Filme foi realizado com apoio financeiro do Governo da Bahia, por meio da Secretaria de Cultura do Estado (SecultBA), via Edital Paulo Gustavo Bahia (PGBA),
Da Redação , Salvador |
19/04/2026 às 17:36
Produzido em área Pataxó
Foto: SECULT
O documentário baiano Vozes de Pindorama foi selecionado para a Mostra Curta Espanha, que acontece entre os dias 28 e 30 de maio, em Madrid. Dirigido pelo cineasta Fernando Freire, o filme foi realizado com apoio financeiro do Governo da Bahia, por meio da Secretaria de Cultura do Estado (SecultBA), via Edital Paulo Gustavo Bahia (PGBA), e destaca a diversidade linguística originária do Brasil a partir de uma narrativa construída no território.
Partindo de uma realidade local para dialogar com um debate global, a obra se conecta à Década Internacional das Línguas Indígenas (2022–2032), proposta pela Organização das Nações Unidas para a Educação, a Ciência e a Cultura (UNESCO). O documentário apresenta o Brasil como uma “Terra das Mil Línguas”, em um resgate da complexidade e riqueza dos idiomas originários. Ao acompanhar o esforço de revitalização do Ptxohã, a obra evidencia um movimento de resistência cultural que se recusa a desaparecer.

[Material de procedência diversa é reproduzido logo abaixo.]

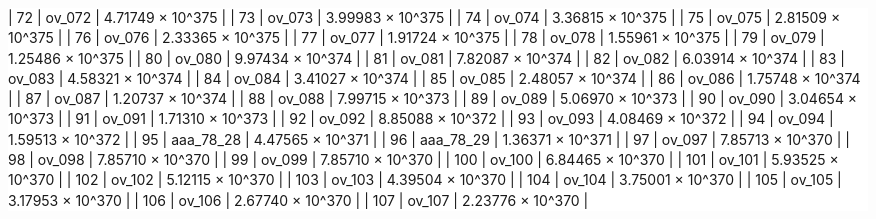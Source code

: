| 72 | ov_072 | 4.71749 × 10^375 |
| 73 | ov_073 | 3.99983 × 10^375 |
| 74 | ov_074 | 3.36815 × 10^375 |
| 75 | ov_075 | 2.81509 × 10^375 |
| 76 | ov_076 | 2.33365 × 10^375 |
| 77 | ov_077 | 1.91724 × 10^375 |
| 78 | ov_078 | 1.55961 × 10^375 |
| 79 | ov_079 | 1.25486 × 10^375 |
| 80 | ov_080 | 9.97434 × 10^374 |
| 81 | ov_081 | 7.82087 × 10^374 |
| 82 | ov_082 | 6.03914 × 10^374 |
| 83 | ov_083 | 4.58321 × 10^374 |
| 84 | ov_084 | 3.41027 × 10^374 |
| 85 | ov_085 | 2.48057 × 10^374 |
| 86 | ov_086 | 1.75748 × 10^374 |
| 87 | ov_087 | 1.20737 × 10^374 |
| 88 | ov_088 | 7.99715 × 10^373 |
| 89 | ov_089 | 5.06970 × 10^373 |
| 90 | ov_090 | 3.04654 × 10^373 |
| 91 | ov_091 | 1.71310 × 10^373 |
| 92 | ov_092 | 8.85088 × 10^372 |
| 93 | ov_093 | 4.08469 × 10^372 |
| 94 | ov_094 | 1.59513 × 10^372 |
| 95 | aaa_78_28 | 4.47565 × 10^371 |
| 96 | aaa_78_29 | 1.36371 × 10^371 |
| 97 | ov_097 | 7.85713 × 10^370 |
| 98 | ov_098 | 7.85710 × 10^370 |
| 99 | ov_099 | 7.85710 × 10^370 |
| 100 | ov_100 | 6.84465 × 10^370 |
| 101 | ov_101 | 5.93525 × 10^370 |
| 102 | ov_102 | 5.12115 × 10^370 |
| 103 | ov_103 | 4.39504 × 10^370 |
| 104 | ov_104 | 3.75001 × 10^370 |
| 105 | ov_105 | 3.17953 × 10^370 |
| 106 | ov_106 | 2.67740 × 10^370 |
| 107 | ov_107 | 2.23776 × 10^370 |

“Escrevi o roteiro motivado pela necessidade urgente de registrar a revitalização de uma língua nativa, em risco de extinção, e, ao mesmo tempo, contar a história fascinante das centenas de línguas originais de Pindorama. Na Terra das Mil Línguas, que o mundo chamou de Brasil, surgiu uma das maiores diversidades de idiomas do planeta e esse patrimônio se recusa a silenciar”, conta o diretor.
PARTICIPAÇÃO INDÍGENA - A construção do filme contou com a participação direta da comunidade da Reserva da Jaqueira, como forma de garantir a autenticidade e compromisso com os saberes locais. O protagonista mirim, Wêkanayhã, de 12 anos, foi escolhido pela própria comunidade, e as legendas em Ptxohã foram elaboradas por professores da escola indígena da reserva da Jaqueira.
“A participação direta da comunidade indígena foi essencial para garantir a autenticidade e integridade cultural do documentário”, destaca Fernando Freire. O diretor ressalta ainda que a presença do cacique Syratã no filme “traz autoridade e sabedoria ancestral para a tela”, fortalecendo a dimensão cultural e simbólica da narrativa.
ALCANCE INTERNACIONAL - Após circular por festivais em diferentes estados brasileiros, como Bahia, São Paulo, Rio de Janeiro, Ceará e Santa Catarina, o documentário amplia seu alcance no exterior. A trajetória inclui exibições em mostras nacionais e premiações como Melhor Filme e Melhor Roteiro, consolidando a obra como um documento relevante sobre identidade e memória no Brasil.